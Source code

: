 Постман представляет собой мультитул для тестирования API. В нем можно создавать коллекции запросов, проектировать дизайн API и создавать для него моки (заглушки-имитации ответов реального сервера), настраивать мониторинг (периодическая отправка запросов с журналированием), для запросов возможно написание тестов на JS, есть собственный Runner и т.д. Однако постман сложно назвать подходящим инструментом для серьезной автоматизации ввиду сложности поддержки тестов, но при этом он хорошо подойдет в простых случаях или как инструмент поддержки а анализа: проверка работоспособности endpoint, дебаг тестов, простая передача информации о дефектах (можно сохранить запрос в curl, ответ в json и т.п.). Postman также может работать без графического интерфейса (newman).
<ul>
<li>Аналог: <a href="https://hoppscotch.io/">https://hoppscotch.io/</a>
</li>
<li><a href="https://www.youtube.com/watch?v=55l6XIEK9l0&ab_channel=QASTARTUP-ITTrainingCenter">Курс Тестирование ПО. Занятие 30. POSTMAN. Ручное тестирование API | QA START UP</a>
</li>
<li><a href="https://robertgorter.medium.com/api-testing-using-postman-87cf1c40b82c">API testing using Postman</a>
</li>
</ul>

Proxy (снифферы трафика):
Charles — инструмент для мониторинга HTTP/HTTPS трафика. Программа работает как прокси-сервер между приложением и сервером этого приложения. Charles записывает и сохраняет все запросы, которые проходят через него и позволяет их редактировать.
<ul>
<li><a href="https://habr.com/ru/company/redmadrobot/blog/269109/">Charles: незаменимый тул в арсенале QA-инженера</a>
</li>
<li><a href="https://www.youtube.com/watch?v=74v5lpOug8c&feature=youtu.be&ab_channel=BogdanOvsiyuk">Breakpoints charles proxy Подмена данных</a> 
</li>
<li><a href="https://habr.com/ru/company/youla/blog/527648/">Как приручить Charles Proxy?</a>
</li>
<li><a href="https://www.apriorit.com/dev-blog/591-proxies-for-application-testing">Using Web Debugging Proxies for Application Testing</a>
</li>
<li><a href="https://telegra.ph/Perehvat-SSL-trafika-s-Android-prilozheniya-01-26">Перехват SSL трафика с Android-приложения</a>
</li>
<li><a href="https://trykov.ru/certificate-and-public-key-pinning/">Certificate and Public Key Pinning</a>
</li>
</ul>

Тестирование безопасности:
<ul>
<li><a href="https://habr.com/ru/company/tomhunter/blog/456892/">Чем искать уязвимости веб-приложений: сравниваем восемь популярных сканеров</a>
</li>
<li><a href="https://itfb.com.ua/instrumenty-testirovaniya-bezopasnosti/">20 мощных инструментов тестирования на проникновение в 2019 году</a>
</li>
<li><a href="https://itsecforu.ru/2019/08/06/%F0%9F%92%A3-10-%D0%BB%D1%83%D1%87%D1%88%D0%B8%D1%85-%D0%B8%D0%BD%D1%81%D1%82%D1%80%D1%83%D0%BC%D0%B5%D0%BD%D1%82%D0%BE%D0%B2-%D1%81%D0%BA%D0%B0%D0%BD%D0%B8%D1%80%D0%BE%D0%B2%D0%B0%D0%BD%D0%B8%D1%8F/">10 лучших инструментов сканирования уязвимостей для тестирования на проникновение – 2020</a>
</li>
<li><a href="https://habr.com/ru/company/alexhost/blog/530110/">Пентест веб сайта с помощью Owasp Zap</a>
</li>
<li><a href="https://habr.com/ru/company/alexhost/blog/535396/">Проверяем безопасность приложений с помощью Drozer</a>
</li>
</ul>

▸ **Exercise**
Take the line containing "proxy Подмена данных</a>" as the start and the last line of the data as the end, and reproduce that range exactly.

▸ **Response for this exercise**
<li><a href="https://www.youtube.com/watch?v=74v5lpOug8c&feature=youtu.be&ab_channel=BogdanOvsiyuk">Breakpoints charles proxy Подмена данных</a> 
</li>
<li><a href="https://habr.com/ru/company/youla/blog/527648/">Как приручить Charles Proxy?</a>
</li>
<li><a href="https://www.apriorit.com/dev-blog/591-proxies-for-application-testing">Using Web Debugging Proxies for Application Testing</a>
</li>
<li><a href="https://telegra.ph/Perehvat-SSL-trafika-s-Android-prilozheniya-01-26">Перехват SSL трафика с Android-приложения</a>
</li>
<li><a href="https://trykov.ru/certificate-and-public-key-pinning/">Certificate and Public Key Pinning</a>
</li>
</ul>

Тестирование безопасности:
<ul>
<li><a href="https://habr.com/ru/company/tomhunter/blog/456892/">Чем искать уязвимости веб-приложений: сравниваем восемь популярных сканеров</a>
</li>
<li><a href="https://itfb.com.ua/instrumenty-testirovaniya-bezopasnosti/">20 мощных инструментов тестирования на проникновение в 2019 году</a>
</li>
<li><a href="https://itsecforu.ru/2019/08/06/%F0%9F%92%A3-10-%D0%BB%D1%83%D1%87%D1%88%D0%B8%D1%85-%D0%B8%D0%BD%D1%81%D1%82%D1%80%D1%83%D0%BC%D0%B5%D0%BD%D1%82%D0%BE%D0%B2-%D1%81%D0%BA%D0%B0%D0%BD%D0%B8%D1%80%D0%BE%D0%B2%D0%B0%D0%BD%D0%B8%D1%8F/">10 лучших инструментов сканирования уязвимостей для тестирования на проникновение – 2020</a>
</li>
<li><a href="https://habr.com/ru/company/alexhost/blog/530110/">Пентест веб сайта с помощью Owasp Zap</a>
</li>
<li><a href="https://habr.com/ru/company/alexhost/blog/535396/">Проверяем безопасность приложений с помощью Drozer</a>
</li>
</ul>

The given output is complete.